*** Opening Dataset excerpts ***

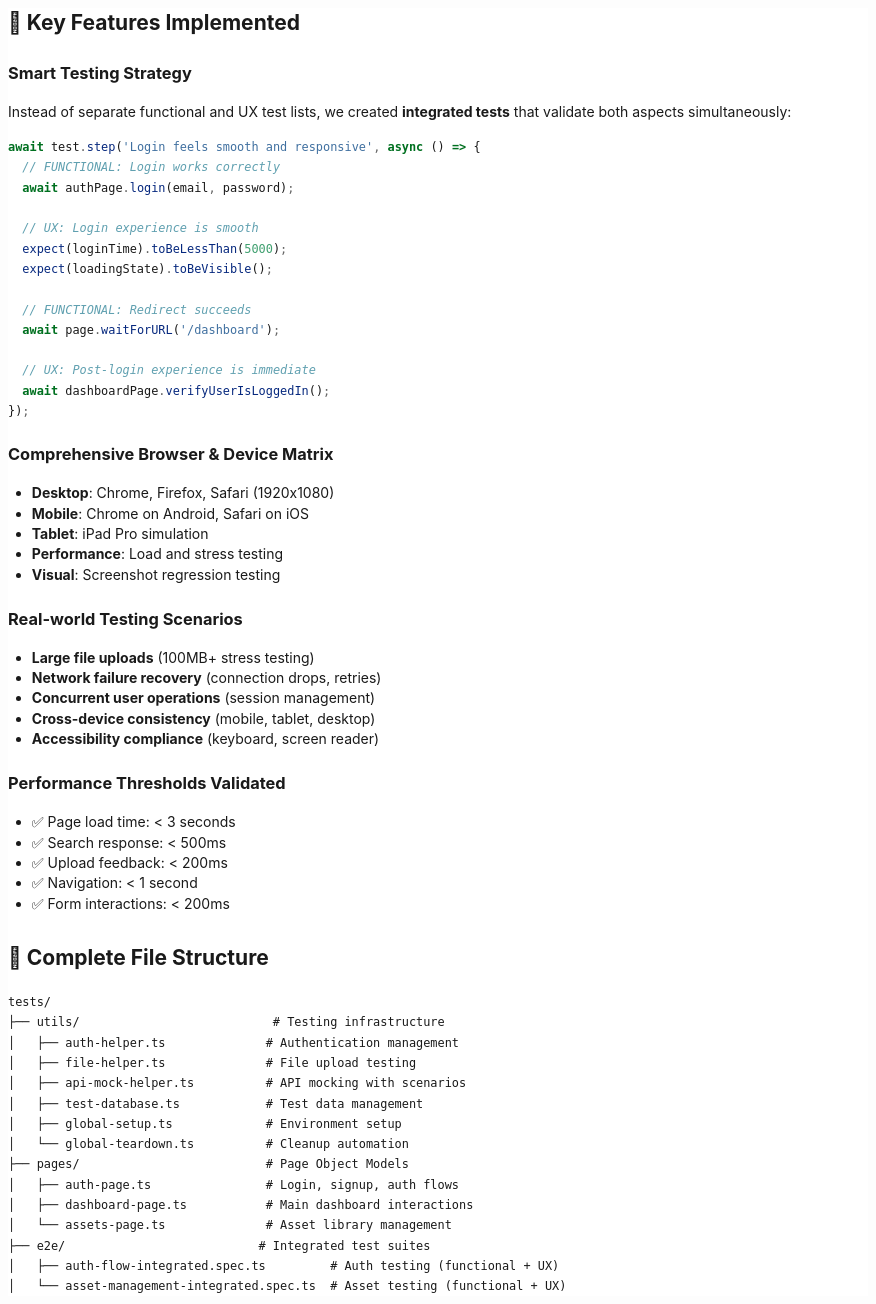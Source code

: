 ## 🚀 **Key Features Implemented**

### **Smart Testing Strategy**
Instead of separate functional and UX test lists, we created **integrated tests** that validate both aspects simultaneously:

```typescript
await test.step('Login feels smooth and responsive', async () => {
  // FUNCTIONAL: Login works correctly
  await authPage.login(email, password);
  
  // UX: Login experience is smooth
  expect(loginTime).toBeLessThan(5000);
  expect(loadingState).toBeVisible();
  
  // FUNCTIONAL: Redirect succeeds  
  await page.waitForURL('/dashboard');
  
  // UX: Post-login experience is immediate
  await dashboardPage.verifyUserIsLoggedIn();
});
```

### **Comprehensive Browser & Device Matrix**
- **Desktop**: Chrome, Firefox, Safari (1920x1080)
- **Mobile**: Chrome on Android, Safari on iOS
- **Tablet**: iPad Pro simulation
- **Performance**: Load and stress testing
- **Visual**: Screenshot regression testing

### **Real-world Testing Scenarios**
- **Large file uploads** (100MB+ stress testing)
- **Network failure recovery** (connection drops, retries)
- **Concurrent user operations** (session management)
- **Cross-device consistency** (mobile, tablet, desktop)
- **Accessibility compliance** (keyboard, screen reader)

### **Performance Thresholds Validated**
- ✅ Page load time: < 3 seconds
- ✅ Search response: < 500ms
- ✅ Upload feedback: < 200ms
- ✅ Navigation: < 1 second
- ✅ Form interactions: < 200ms

## 📁 **Complete File Structure**

```
tests/
├── utils/                           # Testing infrastructure
│   ├── auth-helper.ts              # Authentication management
│   ├── file-helper.ts              # File upload testing
│   ├── api-mock-helper.ts          # API mocking with scenarios
│   ├── test-database.ts            # Test data management
│   ├── global-setup.ts             # Environment setup
│   └── global-teardown.ts          # Cleanup automation
├── pages/                          # Page Object Models
│   ├── auth-page.ts                # Login, signup, auth flows
│   ├── dashboard-page.ts           # Main dashboard interactions
│   └── assets-page.ts              # Asset library management
├── e2e/                           # Integrated test suites
│   ├── auth-flow-integrated.spec.ts         # Auth testing (functional + UX)
│   └── asset-management-integrated.spec.ts  # Asset testing (functional + UX)
```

*** Closing Dataset excerpts ***

[Activity] Set each line of the records down again exactly as it reads. Omit the pictures.

[Problem solution]
Source code

: ## 🚀 **Key Features Implemented**

### **Smart Testing Strategy**
Instead of separate functional and UX test lists, we created **integrated tests** that validate both aspects simultaneously:

```typescript
await test.step('Login feels smooth and responsive', async () => {
  // FUNCTIONAL: Login works correctly
  await authPage.login(email, password);
  
  // UX: Login experience is smooth
  expect(loginTime).toBeLessThan(5000);
  expect(loadingState).toBeVisible();
  
  // FUNCTIONAL: Redirect succeeds  
  await page.waitForURL('/dashboard');
  
  // UX: Post-login experience is immediate
  await dashboardPage.verifyUserIsLoggedIn();
});
```

### **Comprehensive Browser & Device Matrix**
- **Desktop**: Chrome, Firefox, Safari (1920x1080)
- **Mobile**: Chrome on Android, Safari on iOS
- **Tablet**: iPad Pro simulation
- **Performance**: Load and stress testing
- **Visual**: Screenshot regression testing

### **Real-world Testing Scenarios**
- **Large file uploads** (100MB+ stress testing)
- **Network failure recovery** (connection drops, retries)
- **Concurrent user operations** (session management)
- **Cross-device consistency** (mobile, tablet, desktop)
- **Accessibility compliance** (keyboard, screen reader)

### **Performance Thresholds Validated**
- ✅ Page load time: < 3 seconds
- ✅ Search response: < 500ms
- ✅ Upload feedback: < 200ms
- ✅ Navigation: < 1 second
- ✅ Form interactions: < 200ms

## 📁 **Complete File Structure**

```
tests/
├── utils/                           # Testing infrastructure
│   ├── auth-helper.ts              # Authentication management
│   ├── file-helper.ts              # File upload testing
│   ├── api-mock-helper.ts          # API mocking with scenarios
│   ├── test-database.ts            # Test data management
│   ├── global-setup.ts             # Environment setup
│   └── global-teardown.ts          # Cleanup automation
├── pages/                          # Page Object Models
│   ├── auth-page.ts                # Login, signup, auth flows
│   ├── dashboard-page.ts           # Main dashboard interactions
│   └── assets-page.ts              # Asset library management
├── e2e/                           # Integrated test suites
│   ├── auth-flow-integrated.spec.ts         # Auth testing (functional + UX)
│   └── asset-management-integrated.spec.ts  # Asset testing (functional + UX)
```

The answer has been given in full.